Lo primero que hice al salir del Palacio de Villena fue aplaudir varios minutos a María Bolaños y a Anna Alcubierre, para vergüenza de mi acompañante y estupor de la pareja de catalanes que pasaban por la puerta, plano en mano, diciendo “aquí no, está tancat”. “No, amics”, respondí. “No estem tancat. Estem mes oberts que mai. Passeu, si us plau”, y es que yo no sabía que hablaba catalán, pero con el procés creo que nos han convalidado a todos hasta un nivel similar a B2, así que ya puedo opositar a la Generalidad. Decía que estuve varios minutos aplaudiendo, como se suele hacer con las grandes divas de la opera y del teatro porque lo que vi allí tiene mucho más de teatral que de ornamental; más de escénico que de escultórico.
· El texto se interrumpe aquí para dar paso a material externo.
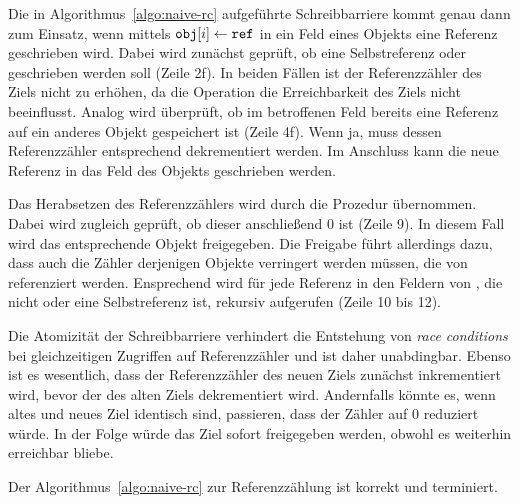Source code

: Die in Algorithmus~\ref{algo:naive-rc} aufgeführte Schreibbarriere kommt genau dann zum Einsatz, wenn mittels $\texttt{obj}[i] \gets \texttt{ref}$ in ein Feld eines Objekts eine Referenz geschrieben wird.
Dabei wird zunächst geprüft, ob eine Selbstreferenz oder \Null geschrieben werden soll (Zeile 2f).
In beiden Fällen ist der Referenzzähler des Ziels nicht zu erhöhen, da die Operation die Erreichbarkeit des Ziels nicht beeinflusst.
Analog wird überprüft, ob im betroffenen Feld bereits eine Referenz auf ein anderes Objekt gespeichert ist (Zeile 4f).
Wenn ja, muss dessen Referenzzähler entsprechend dekrementiert werden.
Im Anschluss kann die neue Referenz in das Feld des Objekts geschrieben werden.

Das Herabsetzen des Referenzzählers wird durch die Prozedur  übernommen.
Dabei wird zugleich geprüft, ob dieser anschließend $0$ ist (Zeile 9).
In diesem Fall wird das entsprechende Objekt  freigegeben.
Die Freigabe führt allerdings dazu, dass auch die Zähler derjenigen Objekte verringert werden müssen, die von  referenziert werden.
Ensprechend wird für jede Referenz in den Feldern von , die nicht \Null oder eine Selbstreferenz ist,  rekursiv aufgerufen (Zeile 10 bis 12).


Die Atomizität der Schreibbarriere verhindert die Entstehung von \textit{race conditions} bei gleichzeitigen Zugriffen auf Referenzzähler und ist daher unabdingbar.
Ebenso ist es wesentlich, dass der Referenzzähler des neuen Ziels zunächst inkrementiert wird, bevor der des alten Ziels dekrementiert wird.
Andernfalls könnte es, wenn altes und neues Ziel identisch sind, passieren, dass der Zähler auf $0$ reduziert würde.
In der Folge würde das Ziel sofort freigegeben werden, obwohl es weiterhin erreichbar bliebe.

\begin{mybox}
\begin{satz}[]
\label{satz:rc-correctness}
	Der Algorithmus~\ref{algo:naive-rc} zur Referenzzählung ist korrekt und terminiert.
\end{satz}
\end{mybox}

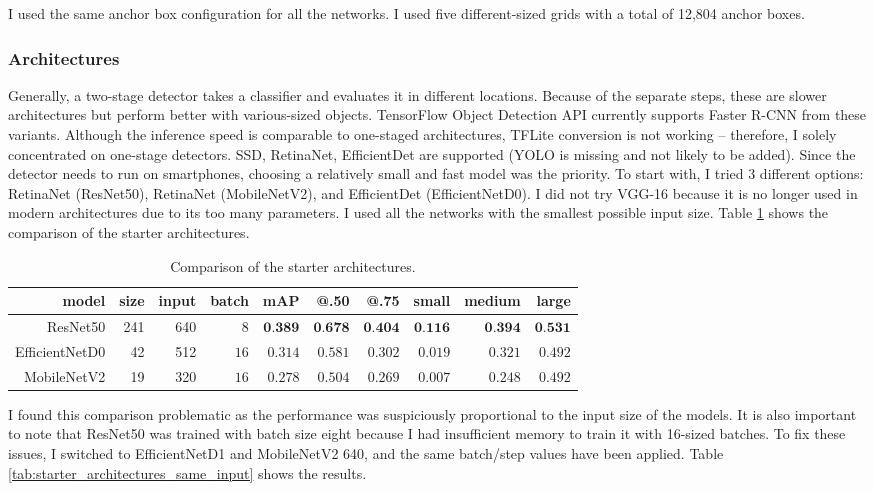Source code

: I used the same anchor box configuration for all the networks. I used five different-sized grids with a total of 12,804 anchor boxes.

\subsubsection{Architectures}

Generally, a two-stage detector takes a classifier and evaluates it in different locations. Because of the separate steps, these are slower architectures but perform better with various-sized objects. TensorFlow Object Detection API currently supports Faster R-CNN from these variants. Although the inference speed is comparable to one-staged architectures, TFLite conversion is not working – therefore, I solely concentrated on one-stage detectors. SSD, RetinaNet, EfficientDet are supported (YOLO is missing and not likely to be added). Since the detector needs to run on smartphones, choosing a relatively small and fast model was the priority. To start with, I tried 3 different options: RetinaNet (ResNet50), RetinaNet (MobileNetV2), and EfficientDet (EfficientNetD0). I did not try VGG-16 because it is no longer used in modern architectures due to its too many parameters. I used all the networks with the smallest possible input size. Table \ref{tab:starter_architectures} shows the comparison of the starter architectures.

\begin{table}[htb]
\caption{Comparison of the starter architectures.}
\label{tab:starter_architectures}
\noindent
\centering
\begin{tabular*}
{\columnwidth}{@{\extracolsep{\stretch{1}}}*{10}{r}@{}}
    model & size & input & batch & mAP & @.50 & @.75 & small & medium & large\\ \hline
    ResNet50 & 241 & 640 & $8$ & $\textbf{0.389}$ & $\textbf{0.678}$ & $\textbf{0.404}$ & $\textbf{0.116}$ & $\textbf{0.394}$ & $\textbf{0.531}$\\
    EfficientNetD0 & 42 & 512 & $16$ & $0.314$ & $0.581$ & $0.302$ & $0.019$ & $0.321$ & $0.492$\\
    MobileNetV2 & 19 & 320 & $16$ & $0.278$ & $0.504$ & $0.269$ & $0.007$ & $0.248$ & $0.492$\\
\end{tabular*}
\end{table}

I found this comparison problematic as the performance was suspiciously proportional to the input size of the models. It is also important to note that ResNet50 was trained with batch size eight because I had insufficient memory to train it with 16-sized batches. To fix these issues, I switched to EfficientNetD1 and MobileNetV2 640, and the same batch/step values have been applied. Table \ref{tab:starter_architectures_same_input} shows the results.

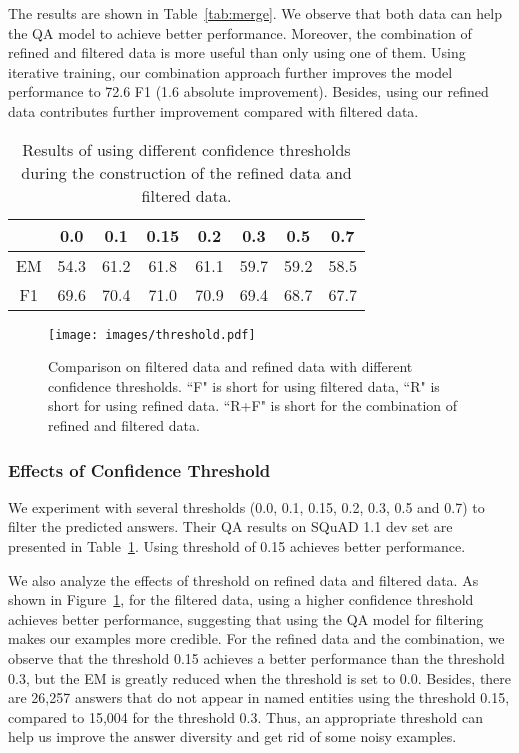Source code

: \documentclass[11pt,a4paper]{article}
\begin{document}
The results are shown in Table~\ref{tab:merge}. We observe that both data can help the QA model to achieve better performance. Moreover, the combination of refined and filtered data is more useful than only using one of them.
Using iterative training, our combination approach further improves the model performance to 72.6 F1 (1.6 absolute improvement).
Besides, using our refined data contributes further improvement compared with filtered data.












\begin{table}[t]
    \small
    \centering
    \begin{tabular}{cccccccc}
        \toprule
         & 0.0 & 0.1 & 0.15 & 0.2 & 0.3 & 0.5 & 0.7  \\ \midrule
        EM & 54.3 & 61.2 & 61.8 & 61.1 & 59.7 & 59.2 & 58.5 \\
        F1 & 69.6 & 70.4 & 71.0 & 70.9 & 69.4 & 68.7 & 67.7 \\
        \bottomrule
    \end{tabular}
    \caption{Results of using different confidence thresholds during the construction of the refined data and filtered data.}
    \label{tab:threshold}
\end{table}

\begin{figure}[t]
\centering
\texttt{[image: images/threshold.pdf]}
\caption{Comparison on filtered data and refined data with different confidence thresholds. ``F" is short for using filtered data, ``R" is short for using refined data. ``R+F" is short for the combination of refined and filtered data.}
\label{fig:threshold}
\end{figure}

\subsubsection{Effects of Confidence Threshold}
We experiment with several thresholds (0.0, 0.1, 0.15, 0.2, 0.3, 0.5 and 0.7) to filter the predicted answers. Their QA results on SQuAD 1.1 dev set are presented in Table~\ref{tab:threshold}. Using threshold of 0.15 achieves better performance. 



We also analyze the effects of threshold on refined data and filtered data.
As shown in Figure~\ref{fig:threshold}, for the filtered data, using a higher confidence threshold achieves better performance, suggesting that using the QA model for filtering makes our examples more credible.
For the refined data and the combination, we observe that the threshold 0.15 achieves a better performance than the threshold 0.3, but the EM is greatly reduced when the threshold is set to 0.0. Besides, there are 26,257 answers that do not appear in named entities using the threshold 0.15, compared to 15,004 for the threshold 0.3. Thus, an appropriate threshold can help us improve the answer diversity and get rid of some noisy examples.
\end{document}
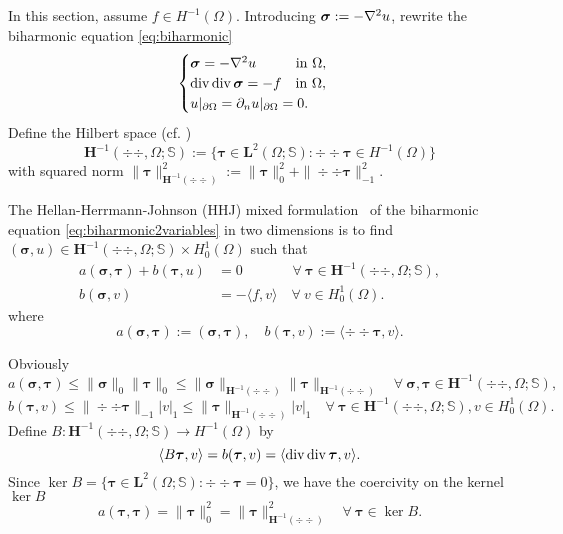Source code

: In this section, assume $f\in H^{-1}(\Omega)$.
Introducing $\boldsymbol\sigma:=-\nabla^2 u$, rewrite the biharmonic equation \eqref{eq:biharmonic}
\begin{equation}\label{eq:biharmonic2variables}
\begin{cases}
\boldsymbol\sigma =-\nabla^2 u\qquad\;\;\; \textrm{in }\Omega, \\
\operatorname{div}\operatorname{div}\boldsymbol\sigma=-f\quad \textrm{in }\Omega, \\
u|_{\partial\Omega}=\partial_{n}u|_{\partial\Omega}=0.
\end{cases}
\end{equation}
Define the Hilbert space (cf. \cite{PechsteinSchoberl2011})
\[
\boldsymbol{H}^{-1}(\div{\div },\Omega; \mathbb{S}):=\{\boldsymbol{\tau}\in \boldsymbol{L}^{2}(\Omega; \mathbb{S}): \div \div\boldsymbol{\tau}\in H^{-1}(\Omega)\}
\]
with squared norm $
\|\boldsymbol{\tau}\|_{\boldsymbol{H}^{-1}(\div\div)}^2:=\|\boldsymbol{\tau}\|_{0}^2+\|\div \div\boldsymbol{\tau}\|_{-1}^2
$.

The Hellan-Herrmann-Johnson (HHJ) mixed formulation~\cite{KrendlRafetsederZulehner2016,Hellan1967,Herrmann1967,Johnson1973} of the biharmonic equation \eqref{eq:biharmonic2variables} in two dimensions is to find $(\boldsymbol{\sigma} , u)\in \boldsymbol{H}^{-1}(\div\div,\Omega; \mathbb{S})\times H_0^1(\Omega)$ such that
\begin{align}
a(\boldsymbol\sigma, \boldsymbol\tau)+ b(\boldsymbol\tau, u) & =0 \quad\quad\quad\;\; \forall~\boldsymbol\tau\in\boldsymbol{H}^{-1}(\div\div,\Omega; \mathbb{S}), \label{eq:hhjmixedformulation1}\\
b(\boldsymbol\sigma, v) & =-\langle f, v\rangle  \quad \forall~v\in H_0^1(\Omega). \label{eq:hhjmixedformulation2}
\end{align}
where
\[
a(\boldsymbol\sigma, \boldsymbol\tau):=(\boldsymbol\sigma, \boldsymbol\tau),\quad b(\boldsymbol\tau, v):=\langle \div\div\boldsymbol\tau, v\rangle.
\]

Obviously
\[
a(\boldsymbol\sigma, \boldsymbol\tau)\leq\|\boldsymbol\sigma\|_0\|\boldsymbol\tau\|_0\leq\|\boldsymbol\sigma\|_{\boldsymbol{H}^{-1}(\div\div)}\|\boldsymbol\tau\|_{\boldsymbol{H}^{-1}(\div\div)} \quad\forall~\boldsymbol\sigma, \boldsymbol\tau\in \boldsymbol{H}^{-1}(\div\div,\Omega; \mathbb{S}),
\]
\[
b(\boldsymbol\tau, v)\leq\|\div\div\boldsymbol\tau\|_{-1}|v|_1\leq \|\boldsymbol\tau\|_{\boldsymbol{H}^{-1}(\div\div)}|v|_1 \quad\forall~\boldsymbol\tau\in \boldsymbol{H}^{-1}(\div\div,\Omega; \mathbb{S}), v\in H_0^1(\Omega).
\]
Define $B: \boldsymbol{H}^{-1}(\div\div,\Omega; \mathbb{S})\to H^{-1}(\Omega)$ by
\[
\langle B\boldsymbol\tau, v\rangle=b(\boldsymbol\tau, v)=\langle \operatorname{div}\operatorname{div}\boldsymbol\tau, v\rangle.
\]
Since $\ker B=\{\boldsymbol{\tau}\in \boldsymbol{L}^{2}(\Omega; \mathbb{S}): \div\div\boldsymbol{\tau}=0\}$, we have the coercivity on the kernel $\ker B$
\[
a(\boldsymbol\tau, \boldsymbol\tau)=\|\boldsymbol\tau\|_0^2=\|\boldsymbol\tau\|_{\boldsymbol{H}^{-1}(\div\div)}^2\quad\forall~\boldsymbol\tau\in\ker B.
\]

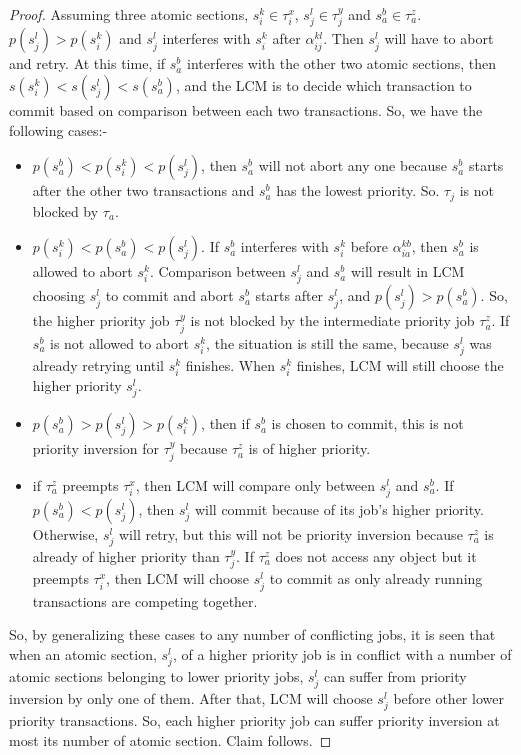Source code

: \begin{proof}\normalfont
Assuming three atomic sections, $s_i^k \in \tau_i^x$, $s_j^l \in \tau_j^y$ and $s_a^b \in \tau_a^z$. $p\left(s_j^l\right) > p\left(s_i^k\right)$ and $s_j^l$ interferes with $s_i^k$ after $\alpha_{ij}^{kl}$. Then $s_j^l$ will have to abort and retry. At this time, if $s_a^b$ interferes with the other two atomic sections, then $s\left(s_i^k\right) < s\left(s_j^l\right) < s\left(s_a^b\right)$, and the LCM is to decide which transaction to commit based on comparison between each two transactions. So, we have the following cases:-
\begin{itemize}
\item $p\left(s_a^b\right) < p\left(s_i^k\right) < p\left(s_j^l\right)$, then $s_a^b$ will not abort any one because $s_a^b$ starts after the other two transactions and $s_a^b$ has the lowest priority. So. $\tau_j$ is not blocked by $\tau_a$.
\item $p\left(s_i^k\right) < p\left(s_a^b\right) < p\left(s_j^l\right)$. If $s_a^b$ interferes with $s_i^k$ before $\alpha_{ia}^{kb}$, then $s_a^b$ is allowed to abort $s_i^k$. Comparison between $s_j^l$ and $s_a^b$ will result in LCM choosing $s_j^l$ to commit and abort $s_a^b$ starts after $s_j^l$, and $p\left(s_j^l\right) > p\left(s_a^b\right)$. So, the higher priority job $\tau_j^y$ is not blocked by the intermediate priority job $\tau_a^z$. If $s_a^b$ is not allowed to abort $s_i^k$, the situation is still the same, because $s_j^l$ was already retrying until $s_i^k$ finishes. When $s_i^k$ finishes, LCM will still choose the higher priority $s_j^l$.
\item $p\left(s_a^b\right) > p\left(s_j^l\right) > p\left(s_i^k\right)$, then if $s_a^b$ is chosen to commit, this is not priority inversion for $\tau_j^y$ because $\tau_a^z$ is of higher priority.
\item if $\tau_a^z$ preempts $\tau_i^x$, then LCM will compare only between $s_j^l$ and $s_a^b$. If $p\left(s_a^b\right)<p\left(s_j^l\right)$, then $s_j^l$ will commit because of its job's higher priority. Otherwise, $s_j^l$ will retry, but this will not be priority inversion because $\tau_a^z$ is already of higher priority than $\tau_j^y$. If $\tau_a^z$ does not access any object but it preempts $\tau_i^x$, then LCM will choose $s_j^l$ to commit as only already running transactions are competing together.
\end{itemize}
So, by generalizing these cases to any number of conflicting jobs, it is seen that when an atomic section, $s_j^l$, of a higher priority job is in conflict with a number of atomic sections belonging to lower priority jobs, $s_j^l$ can suffer from priority inversion by only one of them. After that, LCM will choose $s_j^l$ before other lower priority transactions. So, each higher priority job can suffer priority inversion at most its number of atomic section. Claim follows.
\end{proof}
La sensibilidad e inteligencia con la que la exposición está planteada me hizo sentir por momentos dentro de esas grandes obras de teatro experimental que se pueden ver en pequeñas salas underground de Barcelona o de Madrid o en un tres estrellas Michelin, donde la escena se apropia de todo y te va llevando a donde quieren, cargados solos de talento y belleza. El espacio laberíntico como una excusa para sorpresas constantes, guiños sucesivos para el que quiera o sepa mirar, recuerdos de Juan Muñoz en esa gran grada de “solistas” que te miran como si la obra de arte en realidad fueras tú, que te escudriñan por dentro como una confesión coral, como el catálogo del Sanjo versión celestial, como si todo el santoral te cantara el silencio a ti, como Simon y Garfunkel, pero versión orfeón donostiarra. No sé, no sé.
Yo me emocioné en varios puntos del recorrido, no solo por la belleza de lo visto sino por lo sublime de lo sentido. Aun sigo un poco en shock, tomado por la endorfinas, que si me hacen el antidopping doy positivo en algo seguro. La amable guía de la sala se acercó a preguntarme si estaba bien, y es que últimamente me da por llorar cuando algo me gusta, cuando el impacto emocional es alto. Cosas de viejo. De cualquier modo, espero que no me pase en la carnicería, la verdad, porque llorar entre carrilleras tiene poco sentido, aunque es muy Berlanga. En este preciso momento -Torino-Milano en mano-, me doy cuenta de que quizá tenga que volver para poder conceptualizar lo allí sentido y transformar lo lacrimógeno en cognitivo, es evidente que no se puede pasar de lo óptico al sistema nervioso sin pasar por el córtex, a no ser que seas Francis Bacon. Y, de paso, así interiorizo que este rancherismo con el que afronto la vida me viene fatal. Hay gente peor que yo: Cuixart cree tener derecho a ser feliz.
Esta exposición, pese a lo que pueda parecer, tiene mucho más de contemporáneo que medio Patio Herreriano, y es que la contemporaneidad no viene dada por la temática -en realidad solo hay dos: el amor y la muerte- sino la manera de enfrentarse al problema, de sacar los recursos, de utilizar la técnica para trasladar un concepto, de evitar la obvio para trascender y de hacerlo por derecho, como Pablo Aguado a la orilla del Guadalquivir. Yo no sé dónde han estado todas esas piezas, pero -hablando de toros- yo pido el indulto para ellas y que la temporal se convierta así en permanente. Esa maravilla no puede volver al almacén. Y de paso, que nominen a Bolaños y Alcubierre a los MAX como espectáculo revelación. Nadie lo merece tanto.
Esta columna fue publicada originalmente el 18 de junio de 2019 en El Norte de Castilla.